- [Available records]
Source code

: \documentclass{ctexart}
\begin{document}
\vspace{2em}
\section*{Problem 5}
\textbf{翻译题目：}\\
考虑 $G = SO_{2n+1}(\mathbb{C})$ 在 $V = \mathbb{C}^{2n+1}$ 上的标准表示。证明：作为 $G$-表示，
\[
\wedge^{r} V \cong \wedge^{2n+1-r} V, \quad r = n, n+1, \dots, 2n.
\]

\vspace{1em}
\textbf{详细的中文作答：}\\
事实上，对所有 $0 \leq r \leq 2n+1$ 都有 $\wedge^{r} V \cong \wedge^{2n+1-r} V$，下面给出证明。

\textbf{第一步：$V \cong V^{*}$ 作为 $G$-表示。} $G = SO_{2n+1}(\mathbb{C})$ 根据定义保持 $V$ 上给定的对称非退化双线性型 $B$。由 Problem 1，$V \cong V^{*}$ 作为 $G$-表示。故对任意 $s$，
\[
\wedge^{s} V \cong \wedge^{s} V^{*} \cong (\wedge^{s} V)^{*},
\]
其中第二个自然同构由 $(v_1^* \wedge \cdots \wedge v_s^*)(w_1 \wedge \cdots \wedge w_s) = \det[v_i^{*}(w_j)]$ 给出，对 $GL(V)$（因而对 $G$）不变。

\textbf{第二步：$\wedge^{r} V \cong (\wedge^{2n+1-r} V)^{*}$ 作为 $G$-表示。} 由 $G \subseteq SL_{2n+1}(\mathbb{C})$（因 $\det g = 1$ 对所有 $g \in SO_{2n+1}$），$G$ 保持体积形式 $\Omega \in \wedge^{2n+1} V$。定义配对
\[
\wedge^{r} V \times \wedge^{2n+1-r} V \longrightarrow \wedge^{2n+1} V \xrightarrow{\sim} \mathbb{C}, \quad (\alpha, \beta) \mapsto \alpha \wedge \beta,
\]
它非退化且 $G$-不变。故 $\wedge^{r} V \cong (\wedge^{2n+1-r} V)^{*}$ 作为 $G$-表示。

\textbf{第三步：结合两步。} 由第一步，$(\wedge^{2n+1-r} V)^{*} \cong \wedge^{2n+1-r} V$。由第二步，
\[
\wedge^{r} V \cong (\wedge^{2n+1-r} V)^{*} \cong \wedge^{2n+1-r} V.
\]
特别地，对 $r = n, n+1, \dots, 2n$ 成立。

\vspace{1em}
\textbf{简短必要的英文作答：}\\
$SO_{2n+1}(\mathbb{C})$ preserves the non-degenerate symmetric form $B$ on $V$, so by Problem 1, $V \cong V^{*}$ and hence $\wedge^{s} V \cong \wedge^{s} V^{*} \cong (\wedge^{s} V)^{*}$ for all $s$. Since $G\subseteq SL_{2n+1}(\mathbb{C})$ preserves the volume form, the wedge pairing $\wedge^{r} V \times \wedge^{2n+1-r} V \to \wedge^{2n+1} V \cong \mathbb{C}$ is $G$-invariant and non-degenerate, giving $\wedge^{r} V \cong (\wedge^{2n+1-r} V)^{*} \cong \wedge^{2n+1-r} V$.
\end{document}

- [What you will do] Search the material for "quad" and copy each matching line.

- [Solution to this problem]
\wedge^{r} V \cong \wedge^{2n+1-r} V, \quad r = n, n+1, \dots, 2n.
\wedge^{r} V \times \wedge^{2n+1-r} V \longrightarrow \wedge^{2n+1} V \xrightarrow{\sim} \mathbb{C}, \quad (\alpha, \beta) \mapsto \alpha \wedge \beta,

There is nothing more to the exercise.